● ASSIGNED TASK:
Return exactly the span of lines in the following data that opens with the line containing "- **Parameters:** ❌ NONE (same" and closes with the line containing "- **Critical:** HIGH - Core workflow step". Include nothing else.

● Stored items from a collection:
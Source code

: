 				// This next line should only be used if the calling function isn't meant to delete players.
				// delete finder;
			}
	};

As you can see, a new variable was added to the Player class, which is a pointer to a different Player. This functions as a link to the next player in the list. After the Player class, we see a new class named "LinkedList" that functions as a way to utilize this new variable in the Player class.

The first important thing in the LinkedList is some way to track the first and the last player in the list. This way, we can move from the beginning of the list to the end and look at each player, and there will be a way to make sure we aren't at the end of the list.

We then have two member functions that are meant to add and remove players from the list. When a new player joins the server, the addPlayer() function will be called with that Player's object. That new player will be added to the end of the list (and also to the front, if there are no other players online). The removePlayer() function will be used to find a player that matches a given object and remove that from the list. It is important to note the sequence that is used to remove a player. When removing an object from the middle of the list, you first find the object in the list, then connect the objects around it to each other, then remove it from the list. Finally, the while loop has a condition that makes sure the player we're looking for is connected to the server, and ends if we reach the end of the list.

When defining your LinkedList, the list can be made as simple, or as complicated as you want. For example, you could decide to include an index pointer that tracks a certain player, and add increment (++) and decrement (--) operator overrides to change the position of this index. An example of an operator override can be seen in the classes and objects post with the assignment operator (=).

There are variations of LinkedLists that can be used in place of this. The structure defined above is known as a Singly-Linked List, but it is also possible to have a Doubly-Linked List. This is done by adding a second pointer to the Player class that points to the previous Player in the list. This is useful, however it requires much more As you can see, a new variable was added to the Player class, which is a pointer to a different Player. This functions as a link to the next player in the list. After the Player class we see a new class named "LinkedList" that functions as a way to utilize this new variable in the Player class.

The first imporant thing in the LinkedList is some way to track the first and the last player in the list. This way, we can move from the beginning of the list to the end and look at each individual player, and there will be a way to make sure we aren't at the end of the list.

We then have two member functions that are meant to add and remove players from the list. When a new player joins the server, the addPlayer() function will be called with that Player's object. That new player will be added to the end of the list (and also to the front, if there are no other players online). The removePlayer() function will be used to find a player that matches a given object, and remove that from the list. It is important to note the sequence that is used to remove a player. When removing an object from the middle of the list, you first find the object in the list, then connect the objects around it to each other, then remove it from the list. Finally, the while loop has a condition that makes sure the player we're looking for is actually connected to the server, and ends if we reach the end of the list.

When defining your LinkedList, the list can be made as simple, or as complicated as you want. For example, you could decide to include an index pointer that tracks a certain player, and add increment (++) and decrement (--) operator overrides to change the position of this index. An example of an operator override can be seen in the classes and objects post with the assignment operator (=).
==
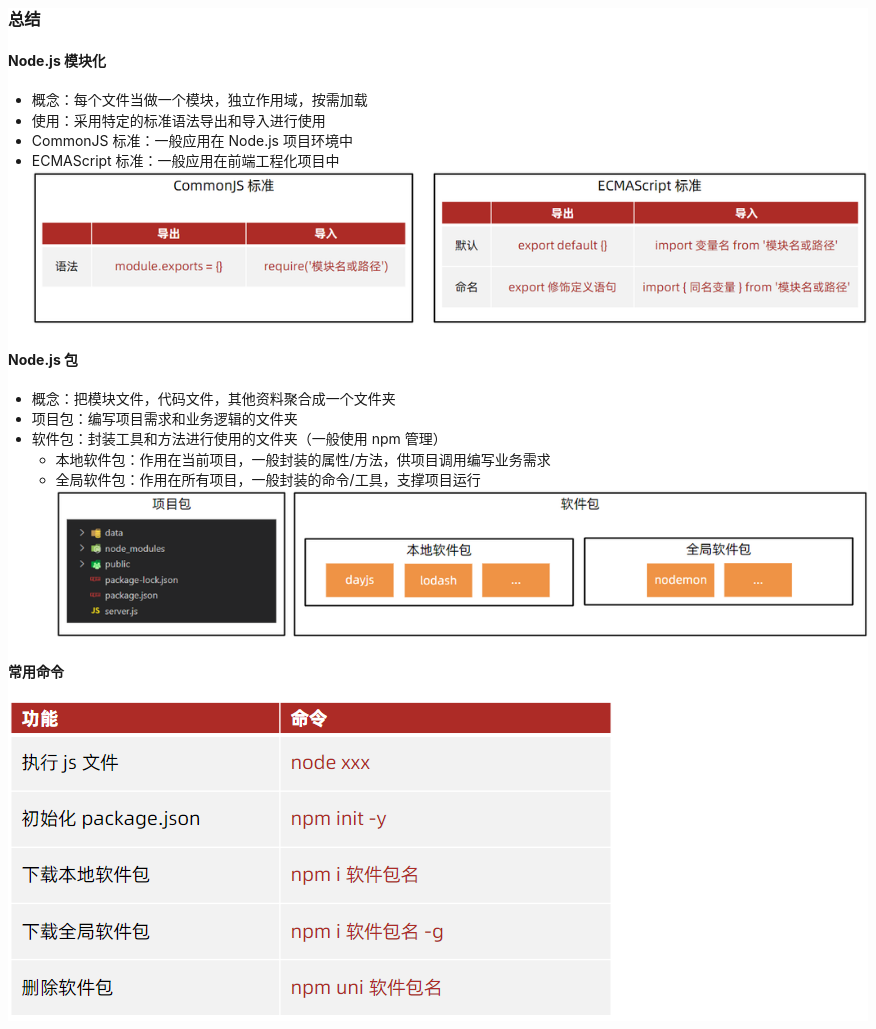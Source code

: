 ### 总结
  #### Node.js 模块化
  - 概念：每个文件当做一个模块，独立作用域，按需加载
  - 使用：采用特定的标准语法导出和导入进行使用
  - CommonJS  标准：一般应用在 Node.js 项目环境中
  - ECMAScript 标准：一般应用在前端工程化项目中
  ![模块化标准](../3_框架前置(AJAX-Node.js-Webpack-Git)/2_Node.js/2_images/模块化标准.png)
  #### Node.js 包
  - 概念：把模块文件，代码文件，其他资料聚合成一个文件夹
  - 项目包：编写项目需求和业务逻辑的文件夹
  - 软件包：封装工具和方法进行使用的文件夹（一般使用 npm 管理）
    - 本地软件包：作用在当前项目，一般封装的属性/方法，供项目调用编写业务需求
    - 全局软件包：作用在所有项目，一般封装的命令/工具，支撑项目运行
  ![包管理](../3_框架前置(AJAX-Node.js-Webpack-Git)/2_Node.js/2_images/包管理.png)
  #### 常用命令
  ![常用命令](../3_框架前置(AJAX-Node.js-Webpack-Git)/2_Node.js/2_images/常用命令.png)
--
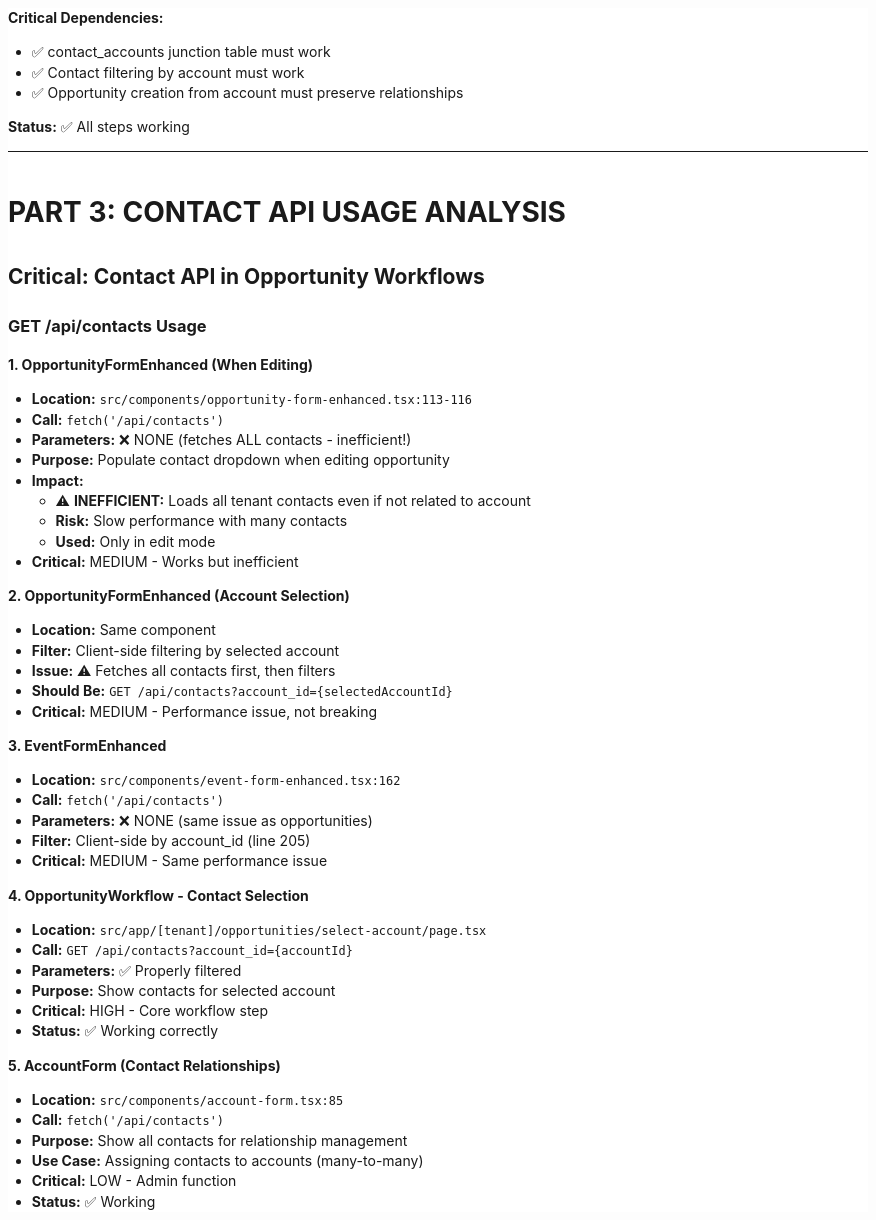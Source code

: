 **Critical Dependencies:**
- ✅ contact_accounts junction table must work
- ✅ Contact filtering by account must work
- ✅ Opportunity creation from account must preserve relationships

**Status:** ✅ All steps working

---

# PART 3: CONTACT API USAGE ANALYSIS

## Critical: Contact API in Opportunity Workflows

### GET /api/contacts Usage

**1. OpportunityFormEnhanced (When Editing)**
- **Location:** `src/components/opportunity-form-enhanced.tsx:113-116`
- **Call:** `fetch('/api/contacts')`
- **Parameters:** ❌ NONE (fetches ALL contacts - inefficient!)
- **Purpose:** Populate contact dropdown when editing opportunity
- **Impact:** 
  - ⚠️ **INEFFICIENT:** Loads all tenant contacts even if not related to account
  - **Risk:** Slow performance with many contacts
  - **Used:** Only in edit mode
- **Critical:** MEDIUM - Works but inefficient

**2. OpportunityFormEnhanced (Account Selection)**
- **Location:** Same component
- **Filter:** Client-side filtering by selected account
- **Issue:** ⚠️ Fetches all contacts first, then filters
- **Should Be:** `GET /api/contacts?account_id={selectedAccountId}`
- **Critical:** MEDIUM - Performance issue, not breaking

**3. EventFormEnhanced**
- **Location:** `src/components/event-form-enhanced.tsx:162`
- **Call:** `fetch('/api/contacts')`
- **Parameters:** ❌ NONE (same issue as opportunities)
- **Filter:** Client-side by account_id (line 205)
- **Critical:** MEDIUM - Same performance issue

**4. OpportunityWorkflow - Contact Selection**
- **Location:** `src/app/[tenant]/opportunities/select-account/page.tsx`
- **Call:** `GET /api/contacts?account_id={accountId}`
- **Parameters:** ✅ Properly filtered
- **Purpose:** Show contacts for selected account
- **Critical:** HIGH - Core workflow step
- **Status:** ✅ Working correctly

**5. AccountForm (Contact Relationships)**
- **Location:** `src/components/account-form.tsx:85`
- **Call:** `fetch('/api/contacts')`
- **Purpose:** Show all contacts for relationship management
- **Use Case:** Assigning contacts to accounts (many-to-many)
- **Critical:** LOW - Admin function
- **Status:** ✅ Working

● YOUR SOLUTION:
- **Parameters:** ❌ NONE (same issue as opportunities)
- **Filter:** Client-side by account_id (line 205)
- **Critical:** MEDIUM - Same performance issue

**4. OpportunityWorkflow - Contact Selection**
- **Location:** `src/app/[tenant]/opportunities/select-account/page.tsx`
- **Call:** `GET /api/contacts?account_id={accountId}`
- **Parameters:** ✅ Properly filtered
- **Purpose:** Show contacts for selected account
- **Critical:** HIGH - Core workflow step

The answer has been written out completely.